TASK DIRECTIONS ▸
Below are the entries; give again exactly the lines from the one mentioning "Configure Payments |" through the one mentioning "Offers / Incentives", inclusive.

RECORD SET ▸

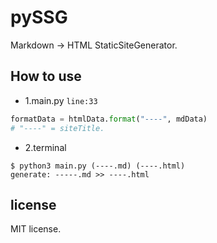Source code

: # pySSG
Markdown -> HTML StaticSiteGenerator.

## How to use
- 1.main.py <code>line:33</code>
```python
formatData = htmlData.format("----", mdData)
# "----" = siteTitle.
```
- 2.terminal
```shell
$ python3 main.py (----.md) (----.html)
generate: -----.md >> ----.html 
```

## license
MIT license.
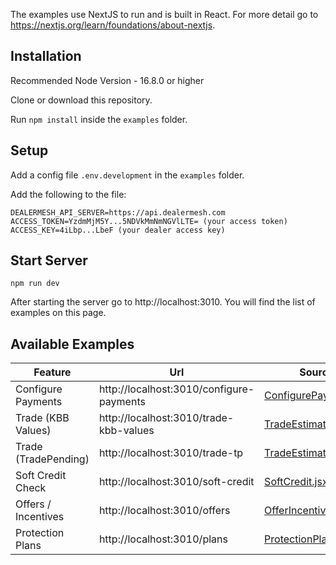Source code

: The examples use NextJS to run and is built in React. For more detail go to https://nextjs.org/learn/foundations/about-nextjs.

## Installation

Recommended Node Version - 16.8.0 or higher

Clone or download this repository.

Run `npm install` inside the `examples` folder.

## Setup

Add a config file `.env.development` in the `examples` folder.

Add the following to the file:

```
DEALERMESH_API_SERVER=https://api.dealermesh.com
ACCESS_TOKEN=YzdmMjM5Y...5NDVkMmNmNGVlLTE= (your access token)
ACCESS_KEY=4iLbp...LbeF (your dealer access key)
```

## Start Server

`npm run dev`

After starting the server go to http://localhost:3010. You will find the list of examples on this page.

## Available Examples

| Feature | Url | Source Code |
| ------- | --- | ----------- |
| Configure Payments | http://localhost:3010/configure-payments | [ConfigurePayments.jsx](https://github.com/dealermesh/dealermesh-react/blob/main/examples/src/ConfigurePayments.jsx) |
| Trade (KBB Values) | http://localhost:3010/trade-kbb-values | [TradeEstimateKbbValues.jsx](https://github.com/dealermesh/dealermesh-react/blob/main/examples/src/TradeEstimateKbbValues.jsx) |
| Trade (TradePending) | http://localhost:3010/trade-tp | [TradeEstimateTp.jsx](https://github.com/dealermesh/dealermesh-react/blob/main/examples/src/TradeEstimateTp.jsx) |
| Soft Credit Check | http://localhost:3010/soft-credit | [SoftCredit.jsx](https://github.com/dealermesh/dealermesh-react/blob/main/examples/src/SoftCredit.jsx) |
| Offers / Incentives | http://localhost:3010/offers | [OfferIncentives.jsx](https://github.com/dealermesh/dealermesh-react/blob/main/examples/src/OfferIncentives.jsx) |
| Protection Plans | http://localhost:3010/plans | [ProtectionPlans.jsx](https://github.com/dealermesh/dealermesh-react/blob/main/examples/src/ProtectionPlans.jsx) |


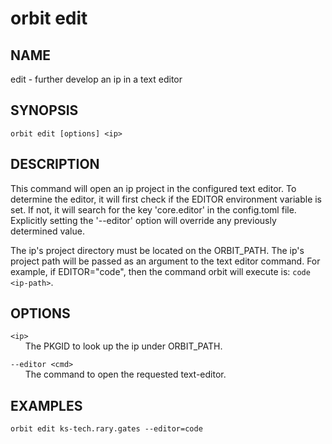 # __orbit edit__

## __NAME__

edit - further develop an ip in a text editor

## __SYNOPSIS__

```
orbit edit [options] <ip>
```

## __DESCRIPTION__

This command will open an ip project in the configured text editor. To
determine the editor, it will first check if the EDITOR environment
variable is set. If not, it will search for the key 'core.editor' in the
config.toml file. Explicitly setting the '--editor' option will override
any previously determined value.
  
The ip's project directory must be located on the ORBIT_PATH. The ip's 
project path will be passed as an argument to the text editor command. For 
example, if EDITOR="code", then the command orbit will execute is: 
`code <ip-path>`.

## __OPTIONS__

`<ip>`  
      The PKGID to look up the ip under ORBIT_PATH.
  
`--editor <cmd>`  
      The command to open the requested text-editor.

## __EXAMPLES__

```
orbit edit ks-tech.rary.gates --editor=code
```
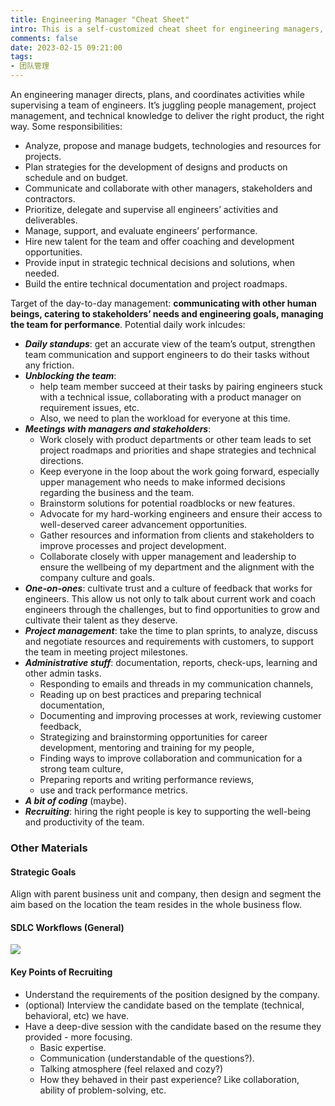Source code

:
 ```yaml
---
title: Engineering Manager "Cheat Sheet"
intro: This is a self-customized cheat sheet for engineering managers, and here I listed some knowledge collections based on my learning, understanding and experiences so far (keep updating).
comments: false
date: 2023-02-15 09:21:00
tags:
- 团队管理
---
```


An engineering manager directs, plans, and coordinates activities while supervising a team of engineers. It’s juggling people management, project management, and technical knowledge to deliver the right product, the right way. Some responsibilities:

* Analyze, propose and manage budgets, technologies and resources for projects.
* Plan strategies for the development of designs and products on schedule and on budget.
* Communicate and collaborate with other managers, stakeholders and contractors.
* Prioritize, delegate and supervise all engineers’ activities and deliverables.
* Manage, support, and evaluate engineers’ performance.
* Hire new talent for the team and offer coaching and development opportunities.
* Provide input in strategic technical decisions and solutions, when needed.
* Build the entire technical documentation and project roadmaps.

Target of the day-to-day management: **communicating with other human beings, catering to stakeholders’ needs and engineering goals, managing the team for performance**. Potential daily work inlcudes:

* ***Daily standups***: get an accurate view of the team’s output, strengthen team communication and support engineers to do their tasks without any friction. 
* ***Unblocking the team***: 
  * help team member succeed at their tasks by pairing engineers stuck with a technical issue, collaborating with a product manager on requirement issues, etc. 
  * Also, we need to plan the workload for everyone at this time.
* ***Meetings with managers and stakeholders***:
  * Work closely with product departments or other team leads to set project roadmaps and priorities and shape strategies and technical directions.
  * Keep everyone in the loop about the work going forward, especially upper management who needs to make informed decisions regarding the business and the team.
  * Brainstorm solutions for potential roadblocks or new features.
  * Advocate for my hard-working engineers and ensure their access to well-deserved career advancement opportunities.
  * Gather resources and information from clients and stakeholders to improve processes and project development.
  * Collaborate closely with upper management and leadership to ensure the wellbeing of my department and the alignment with the company culture and goals.
* ***One-on-ones***: cultivate trust and a culture of feedback that works for engineers. This allow us not only to talk about current work and coach engineers through the challenges, but to find opportunities to grow and cultivate their talent as they deserve. 
* ***Project management***: take the time to plan sprints, to analyze, discuss and negotiate resources and requirements with customers, to support the team in meeting project milestones.
* ***Administrative stuff***: documentation, reports, check-ups, learning and other admin tasks.
  * Responding to emails and threads in my communication channels, 
  * Reading up on best practices and preparing technical documentation, 
  * Documenting and improving processes at work, reviewing customer feedback,
  * Strategizing and brainstorming opportunities for career development, mentoring and training for my people,
  * Finding ways to improve collaboration and communication for a strong team culture,
  * Preparing reports and writing performance reviews,
  * use and track performance metrics.
* ***A bit of coding*** (maybe).
* ***Recruiting***: hiring the right people is key to supporting the well-being and productivity of the team.


### Other Materials

#### Strategic Goals

Align with parent business unit and company, then design and segment the aim based on the location the team resides in the whole business flow.

#### SDLC Workflows (General)

![](1.png)

#### Key Points of Recruiting

* Understand the requirements of the position designed by the company.
* (optional) Interview the candidate based on the template (technical, behavioral, etc) we have.
* Have a deep-dive session with the candidate based on the resume they provided - more focusing.
  * Basic expertise.
  * Communication (understandable of the questions?).
  * Talking atmosphere (feel relaxed and cozy?)
  * How they behaved in their past experience? Like collaboration, ability of problem-solving, etc.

OUTPUT OF THE EXERCISE ▸
| Configure Payments | http://localhost:3010/configure-payments | [ConfigurePayments.jsx](https://github.com/dealermesh/dealermesh-react/blob/main/examples/src/ConfigurePayments.jsx) |
| Trade (KBB Values) | http://localhost:3010/trade-kbb-values | [TradeEstimateKbbValues.jsx](https://github.com/dealermesh/dealermesh-react/blob/main/examples/src/TradeEstimateKbbValues.jsx) |
| Trade (TradePending) | http://localhost:3010/trade-tp | [TradeEstimateTp.jsx](https://github.com/dealermesh/dealermesh-react/blob/main/examples/src/TradeEstimateTp.jsx) |
| Soft Credit Check | http://localhost:3010/soft-credit | [SoftCredit.jsx](https://github.com/dealermesh/dealermesh-react/blob/main/examples/src/SoftCredit.jsx) |
| Offers / Incentives | http://localhost:3010/offers | [OfferIncentives.jsx](https://github.com/dealermesh/dealermesh-react/blob/main/examples/src/OfferIncentives.jsx) |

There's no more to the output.